WHAT YOU NEED TO DO
Your task is to copy every line of the records below that contains "ietf".

DATA
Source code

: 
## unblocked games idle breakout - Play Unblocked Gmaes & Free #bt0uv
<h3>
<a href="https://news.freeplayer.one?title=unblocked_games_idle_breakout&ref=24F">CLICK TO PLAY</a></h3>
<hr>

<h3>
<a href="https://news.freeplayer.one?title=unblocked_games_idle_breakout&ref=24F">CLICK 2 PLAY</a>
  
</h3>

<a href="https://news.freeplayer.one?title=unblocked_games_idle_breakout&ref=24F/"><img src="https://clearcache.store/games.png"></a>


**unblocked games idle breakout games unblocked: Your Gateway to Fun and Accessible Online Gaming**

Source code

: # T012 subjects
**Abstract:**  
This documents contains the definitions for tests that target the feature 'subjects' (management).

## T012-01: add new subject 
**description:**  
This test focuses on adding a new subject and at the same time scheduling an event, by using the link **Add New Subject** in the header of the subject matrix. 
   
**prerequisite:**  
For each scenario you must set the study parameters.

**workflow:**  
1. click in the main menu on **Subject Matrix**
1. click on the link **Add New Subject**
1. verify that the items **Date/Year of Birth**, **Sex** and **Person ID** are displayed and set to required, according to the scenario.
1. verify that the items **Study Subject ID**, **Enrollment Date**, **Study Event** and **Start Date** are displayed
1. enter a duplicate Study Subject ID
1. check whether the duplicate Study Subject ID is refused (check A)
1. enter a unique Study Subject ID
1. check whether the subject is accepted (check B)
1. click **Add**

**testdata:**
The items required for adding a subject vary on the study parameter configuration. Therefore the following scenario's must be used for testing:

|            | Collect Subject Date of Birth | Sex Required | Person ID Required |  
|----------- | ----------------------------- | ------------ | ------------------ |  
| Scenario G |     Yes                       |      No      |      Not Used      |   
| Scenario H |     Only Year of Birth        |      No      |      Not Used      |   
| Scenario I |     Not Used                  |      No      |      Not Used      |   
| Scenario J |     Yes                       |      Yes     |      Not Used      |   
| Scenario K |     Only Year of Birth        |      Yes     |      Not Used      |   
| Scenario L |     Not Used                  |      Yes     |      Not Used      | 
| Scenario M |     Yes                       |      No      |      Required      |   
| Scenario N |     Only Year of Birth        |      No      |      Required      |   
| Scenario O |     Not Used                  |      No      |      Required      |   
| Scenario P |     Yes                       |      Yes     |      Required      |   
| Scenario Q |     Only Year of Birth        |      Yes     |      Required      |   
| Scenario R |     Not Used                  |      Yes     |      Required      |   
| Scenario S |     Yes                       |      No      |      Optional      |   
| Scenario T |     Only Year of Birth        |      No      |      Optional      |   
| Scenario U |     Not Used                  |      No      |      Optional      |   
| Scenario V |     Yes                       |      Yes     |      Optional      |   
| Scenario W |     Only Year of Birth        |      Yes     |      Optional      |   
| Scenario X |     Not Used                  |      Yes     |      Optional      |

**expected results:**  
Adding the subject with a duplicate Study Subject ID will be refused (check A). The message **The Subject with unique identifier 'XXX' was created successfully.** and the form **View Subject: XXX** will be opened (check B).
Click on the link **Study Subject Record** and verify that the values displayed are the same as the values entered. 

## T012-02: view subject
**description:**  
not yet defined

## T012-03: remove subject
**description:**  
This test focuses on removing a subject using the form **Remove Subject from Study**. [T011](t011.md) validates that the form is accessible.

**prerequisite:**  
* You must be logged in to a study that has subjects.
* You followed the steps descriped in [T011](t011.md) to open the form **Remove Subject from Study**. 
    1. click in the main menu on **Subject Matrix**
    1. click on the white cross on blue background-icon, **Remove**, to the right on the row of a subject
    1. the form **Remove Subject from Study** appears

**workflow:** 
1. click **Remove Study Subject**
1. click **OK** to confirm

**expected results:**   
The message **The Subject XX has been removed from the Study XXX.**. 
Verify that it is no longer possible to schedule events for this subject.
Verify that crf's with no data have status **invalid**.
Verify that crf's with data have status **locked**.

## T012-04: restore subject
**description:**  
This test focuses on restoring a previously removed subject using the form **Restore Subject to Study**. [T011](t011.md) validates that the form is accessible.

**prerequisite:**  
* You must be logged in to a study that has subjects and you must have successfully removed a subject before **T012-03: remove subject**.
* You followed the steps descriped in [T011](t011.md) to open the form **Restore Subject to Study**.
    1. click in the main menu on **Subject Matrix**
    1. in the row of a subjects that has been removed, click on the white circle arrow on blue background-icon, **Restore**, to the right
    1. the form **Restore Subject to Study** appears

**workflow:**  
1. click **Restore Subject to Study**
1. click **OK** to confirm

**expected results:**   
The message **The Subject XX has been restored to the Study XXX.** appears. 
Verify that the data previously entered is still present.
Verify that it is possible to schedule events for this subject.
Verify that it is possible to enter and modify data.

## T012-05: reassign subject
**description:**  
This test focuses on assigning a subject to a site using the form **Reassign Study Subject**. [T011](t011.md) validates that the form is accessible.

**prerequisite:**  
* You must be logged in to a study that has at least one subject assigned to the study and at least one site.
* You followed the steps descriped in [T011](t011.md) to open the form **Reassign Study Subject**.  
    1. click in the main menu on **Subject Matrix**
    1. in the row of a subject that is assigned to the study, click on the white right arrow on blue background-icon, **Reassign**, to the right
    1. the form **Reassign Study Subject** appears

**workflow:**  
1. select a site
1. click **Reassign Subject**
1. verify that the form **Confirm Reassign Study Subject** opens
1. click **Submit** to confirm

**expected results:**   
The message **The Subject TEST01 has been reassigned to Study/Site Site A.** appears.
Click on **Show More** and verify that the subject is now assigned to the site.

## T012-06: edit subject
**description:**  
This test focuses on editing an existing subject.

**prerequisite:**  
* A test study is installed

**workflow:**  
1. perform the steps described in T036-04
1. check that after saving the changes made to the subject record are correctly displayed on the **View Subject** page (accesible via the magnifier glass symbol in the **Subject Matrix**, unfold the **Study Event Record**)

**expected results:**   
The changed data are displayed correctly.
...
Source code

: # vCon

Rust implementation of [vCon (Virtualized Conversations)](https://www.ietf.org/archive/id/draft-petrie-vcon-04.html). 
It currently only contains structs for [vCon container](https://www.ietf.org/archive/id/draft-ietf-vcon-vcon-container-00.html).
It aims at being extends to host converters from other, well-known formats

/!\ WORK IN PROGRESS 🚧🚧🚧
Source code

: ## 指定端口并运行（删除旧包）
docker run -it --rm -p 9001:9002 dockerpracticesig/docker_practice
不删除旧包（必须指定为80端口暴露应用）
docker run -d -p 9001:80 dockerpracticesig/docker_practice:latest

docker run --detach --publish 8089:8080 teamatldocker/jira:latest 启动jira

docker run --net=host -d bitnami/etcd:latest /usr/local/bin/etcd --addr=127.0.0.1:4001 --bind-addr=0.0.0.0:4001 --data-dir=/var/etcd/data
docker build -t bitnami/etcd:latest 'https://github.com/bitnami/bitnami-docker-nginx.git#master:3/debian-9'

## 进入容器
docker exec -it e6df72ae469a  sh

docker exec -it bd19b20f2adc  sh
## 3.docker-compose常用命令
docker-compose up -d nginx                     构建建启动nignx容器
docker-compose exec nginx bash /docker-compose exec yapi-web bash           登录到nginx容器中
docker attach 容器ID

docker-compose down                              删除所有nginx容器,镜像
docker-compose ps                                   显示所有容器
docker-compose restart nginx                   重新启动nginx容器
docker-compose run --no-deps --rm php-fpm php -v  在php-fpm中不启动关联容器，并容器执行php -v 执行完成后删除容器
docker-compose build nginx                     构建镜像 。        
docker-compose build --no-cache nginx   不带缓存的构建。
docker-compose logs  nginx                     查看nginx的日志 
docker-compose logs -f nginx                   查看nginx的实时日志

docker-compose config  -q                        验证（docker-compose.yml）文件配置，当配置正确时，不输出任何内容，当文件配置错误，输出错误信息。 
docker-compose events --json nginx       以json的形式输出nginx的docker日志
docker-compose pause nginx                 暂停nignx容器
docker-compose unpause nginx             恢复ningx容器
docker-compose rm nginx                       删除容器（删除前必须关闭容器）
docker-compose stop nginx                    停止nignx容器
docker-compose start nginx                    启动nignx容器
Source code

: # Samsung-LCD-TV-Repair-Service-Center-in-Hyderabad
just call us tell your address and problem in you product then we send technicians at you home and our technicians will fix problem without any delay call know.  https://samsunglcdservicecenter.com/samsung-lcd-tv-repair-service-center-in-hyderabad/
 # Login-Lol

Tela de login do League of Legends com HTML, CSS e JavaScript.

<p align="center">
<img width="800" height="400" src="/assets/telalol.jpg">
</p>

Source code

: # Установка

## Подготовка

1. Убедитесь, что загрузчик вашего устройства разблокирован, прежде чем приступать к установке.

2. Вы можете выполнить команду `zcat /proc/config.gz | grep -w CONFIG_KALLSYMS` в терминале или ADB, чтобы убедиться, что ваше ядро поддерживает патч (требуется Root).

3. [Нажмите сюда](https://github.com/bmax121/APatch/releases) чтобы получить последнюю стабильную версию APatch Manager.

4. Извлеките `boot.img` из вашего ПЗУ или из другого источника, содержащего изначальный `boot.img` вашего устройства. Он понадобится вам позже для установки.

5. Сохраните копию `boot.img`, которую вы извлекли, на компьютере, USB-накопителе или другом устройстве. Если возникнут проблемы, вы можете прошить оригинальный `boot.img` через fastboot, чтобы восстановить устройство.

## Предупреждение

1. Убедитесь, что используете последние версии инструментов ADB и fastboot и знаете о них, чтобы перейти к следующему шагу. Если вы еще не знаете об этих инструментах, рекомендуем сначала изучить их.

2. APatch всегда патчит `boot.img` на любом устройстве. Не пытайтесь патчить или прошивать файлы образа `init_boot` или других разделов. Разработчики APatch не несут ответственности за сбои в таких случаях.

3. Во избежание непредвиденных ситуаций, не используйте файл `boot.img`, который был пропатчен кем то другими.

SOLUTION TO THIS PROBLEM
Rust implementation of [vCon (Virtualized Conversations)](https://www.ietf.org/archive/id/draft-petrie-vcon-04.html). 
It currently only contains structs for [vCon container](https://www.ietf.org/archive/id/draft-ietf-vcon-vcon-container-00.html).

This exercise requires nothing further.